======== Task data ========

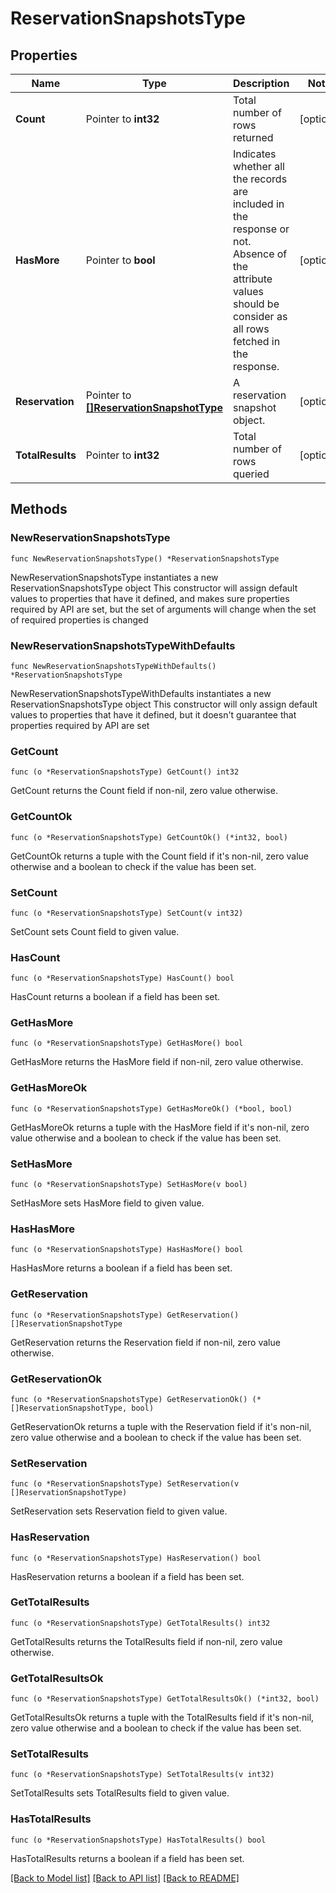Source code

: # ReservationSnapshotsType

## Properties

Name | Type | Description | Notes
------------ | ------------- | ------------- | -------------
**Count** | Pointer to **int32** | Total number of rows returned | [optional] 
**HasMore** | Pointer to **bool** | Indicates whether all the records are included in the response or not. Absence of the attribute values should be consider as all rows fetched in the response. | [optional] 
**Reservation** | Pointer to [**[]ReservationSnapshotType**](ReservationSnapshotType.md) | A reservation snapshot object. | [optional] 
**TotalResults** | Pointer to **int32** | Total number of rows queried | [optional] 

## Methods

### NewReservationSnapshotsType

`func NewReservationSnapshotsType() *ReservationSnapshotsType`

NewReservationSnapshotsType instantiates a new ReservationSnapshotsType object
This constructor will assign default values to properties that have it defined,
and makes sure properties required by API are set, but the set of arguments
will change when the set of required properties is changed

### NewReservationSnapshotsTypeWithDefaults

`func NewReservationSnapshotsTypeWithDefaults() *ReservationSnapshotsType`

NewReservationSnapshotsTypeWithDefaults instantiates a new ReservationSnapshotsType object
This constructor will only assign default values to properties that have it defined,
but it doesn't guarantee that properties required by API are set

### GetCount

`func (o *ReservationSnapshotsType) GetCount() int32`

GetCount returns the Count field if non-nil, zero value otherwise.

### GetCountOk

`func (o *ReservationSnapshotsType) GetCountOk() (*int32, bool)`

GetCountOk returns a tuple with the Count field if it's non-nil, zero value otherwise
and a boolean to check if the value has been set.

### SetCount

`func (o *ReservationSnapshotsType) SetCount(v int32)`

SetCount sets Count field to given value.

### HasCount

`func (o *ReservationSnapshotsType) HasCount() bool`

HasCount returns a boolean if a field has been set.

### GetHasMore

`func (o *ReservationSnapshotsType) GetHasMore() bool`

GetHasMore returns the HasMore field if non-nil, zero value otherwise.

### GetHasMoreOk

`func (o *ReservationSnapshotsType) GetHasMoreOk() (*bool, bool)`

GetHasMoreOk returns a tuple with the HasMore field if it's non-nil, zero value otherwise
and a boolean to check if the value has been set.

### SetHasMore

`func (o *ReservationSnapshotsType) SetHasMore(v bool)`

SetHasMore sets HasMore field to given value.

### HasHasMore

`func (o *ReservationSnapshotsType) HasHasMore() bool`

HasHasMore returns a boolean if a field has been set.

### GetReservation

`func (o *ReservationSnapshotsType) GetReservation() []ReservationSnapshotType`

GetReservation returns the Reservation field if non-nil, zero value otherwise.

### GetReservationOk

`func (o *ReservationSnapshotsType) GetReservationOk() (*[]ReservationSnapshotType, bool)`

GetReservationOk returns a tuple with the Reservation field if it's non-nil, zero value otherwise
and a boolean to check if the value has been set.

### SetReservation

`func (o *ReservationSnapshotsType) SetReservation(v []ReservationSnapshotType)`

SetReservation sets Reservation field to given value.

### HasReservation

`func (o *ReservationSnapshotsType) HasReservation() bool`

HasReservation returns a boolean if a field has been set.

### GetTotalResults

`func (o *ReservationSnapshotsType) GetTotalResults() int32`

GetTotalResults returns the TotalResults field if non-nil, zero value otherwise.

### GetTotalResultsOk

`func (o *ReservationSnapshotsType) GetTotalResultsOk() (*int32, bool)`

GetTotalResultsOk returns a tuple with the TotalResults field if it's non-nil, zero value otherwise
and a boolean to check if the value has been set.

### SetTotalResults

`func (o *ReservationSnapshotsType) SetTotalResults(v int32)`

SetTotalResults sets TotalResults field to given value.

### HasTotalResults

`func (o *ReservationSnapshotsType) HasTotalResults() bool`

HasTotalResults returns a boolean if a field has been set.


[[Back to Model list]](../README.md#documentation-for-models) [[Back to API list]](../README.md#documentation-for-api-endpoints) [[Back to README]](../README.md)


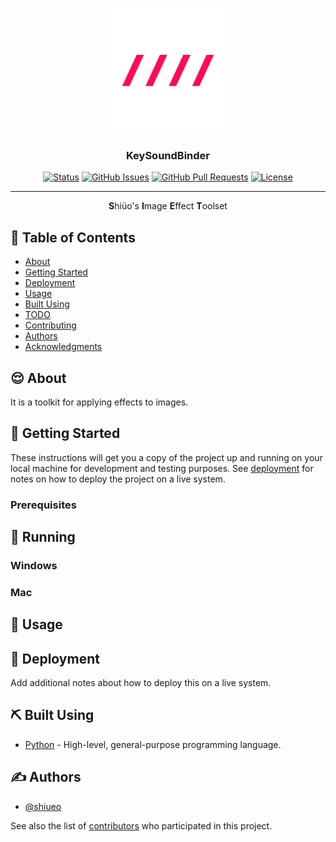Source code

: <p align="center">
  <a href="" rel="noopener">
 <img width=200px height=200px src="https://github.com/shiueo/KeySoundBinder/blob/main/assets/icon.png?raw=true" alt="Project logo"></a>
</p>

<h3 align="center">KeySoundBinder</h3>

<div align="center">

<p>  <a href=""><img src="https://img.shields.io/badge/status-active-success.svg" alt="Status"></a> 
  <a href="https://github.com/kylelobo/The-Documentation-Compendium/issues"><img src="https://img.shields.io/github/issues/shiueo/KeySoundBinder.svg" alt="GitHub Issues"></a>
  <a href="https://github.com/kylelobo/The-Documentation-Compendium/pulls"><img src="https://img.shields.io/github/issues-pr/shiueo/KeySoundBinder.svg" alt="GitHub Pull Requests"></a>
  <a href="/LICENSE"><img src="https://img.shields.io/github/license/shiueo/KeySoundBinder" alt="License"></a></p>


</div>

---

<p align="center"> <strong>S</strong>hiüo's <strong>I</strong>mage <strong>E</strong>ffect <strong>T</strong>oolset
     <br>  
</p>

## 📝 Table of Contents
- [About](#about)
- [Getting Started](#getting_started)
- [Deployment](#deployment)
- [Usage](#usage)
- [Built Using](#built_using)
- [TODO](../TODO.md)
- [Contributing](../CONTRIBUTING.md)
- [Authors](#authors)
- [Acknowledgments](#acknowledgement)

## 😌 About <a name = "about"></a>
It is a toolkit for applying effects to images.

## 🏁 Getting Started <a name = "getting_started"></a>
These instructions will get you a copy of the project up and running on your local machine for development and testing purposes. See [deployment](#deployment) for notes on how to deploy the project on a live system.

### Prerequisites

## 🔧 Running

### Windows


### Mac

## 🎈 Usage <a name="usage"></a>


## 🚀 Deployment <a name = "deployment"></a>
Add additional notes about how to deploy this on a live system.

## ⛏️ Built Using <a name = "built_using"></a>
- [Python](https://www.python.org/) - High-level, general-purpose programming language.

## ✍️ Authors <a name = "authors"></a>
- [@shiueo](https://github.com/shiueo)

See also the list of [contributors](https://github.com/shiueo/KeySoundBinder/contributors) who participated in this project.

========

_Exercise requirements_
Return all lines of the material above in which "shiueo" occurs.

_Output of the exercise_
 <img width=200px height=200px src="https://github.com/shiueo/KeySoundBinder/blob/main/assets/icon.png?raw=true" alt="Project logo"></a>
  <a href="https://github.com/kylelobo/The-Documentation-Compendium/issues"><img src="https://img.shields.io/github/issues/shiueo/KeySoundBinder.svg" alt="GitHub Issues"></a>
  <a href="https://github.com/kylelobo/The-Documentation-Compendium/pulls"><img src="https://img.shields.io/github/issues-pr/shiueo/KeySoundBinder.svg" alt="GitHub Pull Requests"></a>
  <a href="/LICENSE"><img src="https://img.shields.io/github/license/shiueo/KeySoundBinder" alt="License"></a></p>
- [@shiueo](https://github.com/shiueo)
See also the list of [contributors](https://github.com/shiueo/KeySoundBinder/contributors) who participated in this project.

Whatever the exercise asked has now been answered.